To begin the 2024 part of their season, they went undefeated until the final of the 2024 Cortina Curling Cup, falling 6–4 to Turkey's Dilşat Yıldız. They then played in the 2024 International Bernese Ladies Cup where after a 3–2 round robin record, they defeated the world number one ranked Team Silvana Tirinzoni in the quarterfinals before losing out to Korea's Gim in the semifinals. Next for Team Schwaller was the 2024 Swiss Women's Curling Championship where they again beat Tirinzoni in the round robin, along with Corrie Hürlimann and Roxane Héritier to finish 3–1 and qualifying directly for the final. There, they could not beat Tirinzoni for a third time, losing the match 5–4 and settling for silver. Their success throughout the season made them the highest ranked team headed into the World Junior championships in Lohja, Finland. For the second straight year, they finished 9–0 through the round robin, again earning the top spot in the playoff round. They then beat Canada's Myla Plett in the semifinal before securing the gold medal with a dominant 10–3 win against Japan's Momoha Tabata. With the amount of points cumulated throughout the season, Team Schwaller became the first junior team to qualify outright for a Grand Slam of Curling event. At the year-end 2024 Players' Championship, the team finished with a 1–4 record, defeating four-time Canadian champion Kerri Einarson 6–4 in their sole win.

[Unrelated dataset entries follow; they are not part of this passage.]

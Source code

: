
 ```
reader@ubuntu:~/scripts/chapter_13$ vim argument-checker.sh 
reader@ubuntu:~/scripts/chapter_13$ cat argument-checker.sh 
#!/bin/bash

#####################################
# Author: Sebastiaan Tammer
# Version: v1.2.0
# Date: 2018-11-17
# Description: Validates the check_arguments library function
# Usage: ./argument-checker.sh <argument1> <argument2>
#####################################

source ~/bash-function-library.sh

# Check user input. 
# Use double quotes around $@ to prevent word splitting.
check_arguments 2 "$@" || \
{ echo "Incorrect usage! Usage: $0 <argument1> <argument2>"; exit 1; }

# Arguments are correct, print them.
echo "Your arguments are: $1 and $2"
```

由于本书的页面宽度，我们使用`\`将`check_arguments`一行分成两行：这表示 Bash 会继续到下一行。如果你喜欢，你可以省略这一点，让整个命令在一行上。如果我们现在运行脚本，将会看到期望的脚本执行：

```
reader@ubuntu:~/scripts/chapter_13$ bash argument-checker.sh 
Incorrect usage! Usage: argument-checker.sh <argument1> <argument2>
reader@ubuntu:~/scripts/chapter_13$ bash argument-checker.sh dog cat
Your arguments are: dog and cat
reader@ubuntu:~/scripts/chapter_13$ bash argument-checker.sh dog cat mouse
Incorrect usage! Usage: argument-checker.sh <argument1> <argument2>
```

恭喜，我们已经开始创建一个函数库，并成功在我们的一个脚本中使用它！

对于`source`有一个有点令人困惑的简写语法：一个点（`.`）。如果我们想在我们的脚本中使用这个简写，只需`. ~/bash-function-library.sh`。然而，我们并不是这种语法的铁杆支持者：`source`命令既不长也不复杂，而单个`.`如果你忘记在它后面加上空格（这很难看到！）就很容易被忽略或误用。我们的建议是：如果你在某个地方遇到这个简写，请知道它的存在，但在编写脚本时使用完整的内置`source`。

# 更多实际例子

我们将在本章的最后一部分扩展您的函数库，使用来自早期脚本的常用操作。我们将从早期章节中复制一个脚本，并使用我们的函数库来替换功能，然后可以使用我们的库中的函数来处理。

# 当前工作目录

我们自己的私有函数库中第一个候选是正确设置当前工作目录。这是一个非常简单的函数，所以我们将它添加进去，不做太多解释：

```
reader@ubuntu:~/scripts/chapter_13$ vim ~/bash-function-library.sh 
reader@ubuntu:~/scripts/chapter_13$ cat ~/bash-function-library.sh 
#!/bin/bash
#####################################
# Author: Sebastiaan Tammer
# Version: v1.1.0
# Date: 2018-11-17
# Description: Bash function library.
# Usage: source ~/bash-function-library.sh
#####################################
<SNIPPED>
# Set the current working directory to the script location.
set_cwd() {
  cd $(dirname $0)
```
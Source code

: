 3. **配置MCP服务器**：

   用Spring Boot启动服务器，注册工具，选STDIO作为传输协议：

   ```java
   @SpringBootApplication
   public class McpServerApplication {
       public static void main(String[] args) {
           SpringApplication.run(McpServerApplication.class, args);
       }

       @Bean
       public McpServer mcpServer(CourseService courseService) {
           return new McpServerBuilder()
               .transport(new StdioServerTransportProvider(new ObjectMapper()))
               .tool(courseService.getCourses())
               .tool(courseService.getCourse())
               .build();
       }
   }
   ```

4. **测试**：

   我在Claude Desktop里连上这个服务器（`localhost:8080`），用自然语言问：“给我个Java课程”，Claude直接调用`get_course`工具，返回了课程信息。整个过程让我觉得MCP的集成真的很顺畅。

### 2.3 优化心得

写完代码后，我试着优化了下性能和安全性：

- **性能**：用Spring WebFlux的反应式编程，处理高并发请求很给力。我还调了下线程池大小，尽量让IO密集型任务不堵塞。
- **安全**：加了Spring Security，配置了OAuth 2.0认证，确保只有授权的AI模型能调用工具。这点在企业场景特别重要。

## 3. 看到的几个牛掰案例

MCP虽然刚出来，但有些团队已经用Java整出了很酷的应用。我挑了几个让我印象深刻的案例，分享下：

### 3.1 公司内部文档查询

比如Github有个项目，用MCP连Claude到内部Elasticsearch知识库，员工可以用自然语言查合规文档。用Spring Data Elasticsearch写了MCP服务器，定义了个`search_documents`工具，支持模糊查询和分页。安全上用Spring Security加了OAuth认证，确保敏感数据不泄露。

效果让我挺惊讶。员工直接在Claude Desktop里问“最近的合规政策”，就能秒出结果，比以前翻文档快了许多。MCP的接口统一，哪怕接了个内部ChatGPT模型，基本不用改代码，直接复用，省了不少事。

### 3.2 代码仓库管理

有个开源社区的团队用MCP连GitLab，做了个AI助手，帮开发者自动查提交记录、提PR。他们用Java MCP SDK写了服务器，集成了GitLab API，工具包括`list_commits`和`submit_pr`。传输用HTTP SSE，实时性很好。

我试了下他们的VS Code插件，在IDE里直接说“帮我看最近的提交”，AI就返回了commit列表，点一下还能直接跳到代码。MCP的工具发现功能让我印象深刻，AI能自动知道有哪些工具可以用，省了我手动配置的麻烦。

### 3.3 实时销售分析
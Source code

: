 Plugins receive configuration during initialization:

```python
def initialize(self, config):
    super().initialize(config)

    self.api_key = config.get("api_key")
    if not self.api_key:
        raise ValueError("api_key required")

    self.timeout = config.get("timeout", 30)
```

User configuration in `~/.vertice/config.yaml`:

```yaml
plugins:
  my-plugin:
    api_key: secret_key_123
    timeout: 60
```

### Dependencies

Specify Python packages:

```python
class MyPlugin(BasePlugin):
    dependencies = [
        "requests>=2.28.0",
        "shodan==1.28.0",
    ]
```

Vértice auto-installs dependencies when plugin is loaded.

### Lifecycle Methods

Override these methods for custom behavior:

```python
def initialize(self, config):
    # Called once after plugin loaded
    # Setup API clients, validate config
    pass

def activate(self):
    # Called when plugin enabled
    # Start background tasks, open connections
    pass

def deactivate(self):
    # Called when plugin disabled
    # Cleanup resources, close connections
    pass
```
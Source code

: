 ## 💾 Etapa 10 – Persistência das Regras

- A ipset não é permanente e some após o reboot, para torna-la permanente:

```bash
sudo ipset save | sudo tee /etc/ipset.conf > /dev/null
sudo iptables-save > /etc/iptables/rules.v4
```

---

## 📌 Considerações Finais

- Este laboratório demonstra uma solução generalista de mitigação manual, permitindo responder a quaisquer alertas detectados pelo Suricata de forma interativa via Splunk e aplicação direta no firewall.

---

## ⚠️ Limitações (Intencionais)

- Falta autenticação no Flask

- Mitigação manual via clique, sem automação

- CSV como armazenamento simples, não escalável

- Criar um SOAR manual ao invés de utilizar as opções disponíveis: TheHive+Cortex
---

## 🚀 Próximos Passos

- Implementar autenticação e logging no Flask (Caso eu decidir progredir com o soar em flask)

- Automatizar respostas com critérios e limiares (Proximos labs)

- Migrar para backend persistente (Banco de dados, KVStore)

To begin the 2024–25 season, Team Schwaller finished runner-up to Anna Hasselborg at the 2024 Oslo Cup. The following week, they won the 2024 Stu Sells Oakville Tankard, defeating Kayla Skrlik in the final. They also reached the semifinals at both the 2024 Women's Masters Basel and the 2024 Stu Sells Toronto Tankard in October 2024. Despite losing the Swiss qualifier for the 2024 European Curling Championships to Team Tirinzoni, they bounced back with three consecutive tour victories at the S3 Group Curling Stadium Series, the 2024 Western Showdown and the Mercure Perth Masters. In the new year, they advanced to another final at the 2025 International Bernese Ladies Cup before being beaten by the Tirinzoni rink. At the Swiss championship, Team Schwaller went 4–1 through the round robin before beating Tirinzoni in the 1 vs. 2 game, advancing to the best-of-three final against Corrie Hürlimann. After winning the first game, the team suffered consecutive losses to finish with the silver medal. They ended their season at the Sun City Cup where they made their eighth final, losing to Isabella Wranå. In addition to the tour, Team Schwaller competed in all five Slam events during the season, however, were unsuccessful in qualifying at all of them.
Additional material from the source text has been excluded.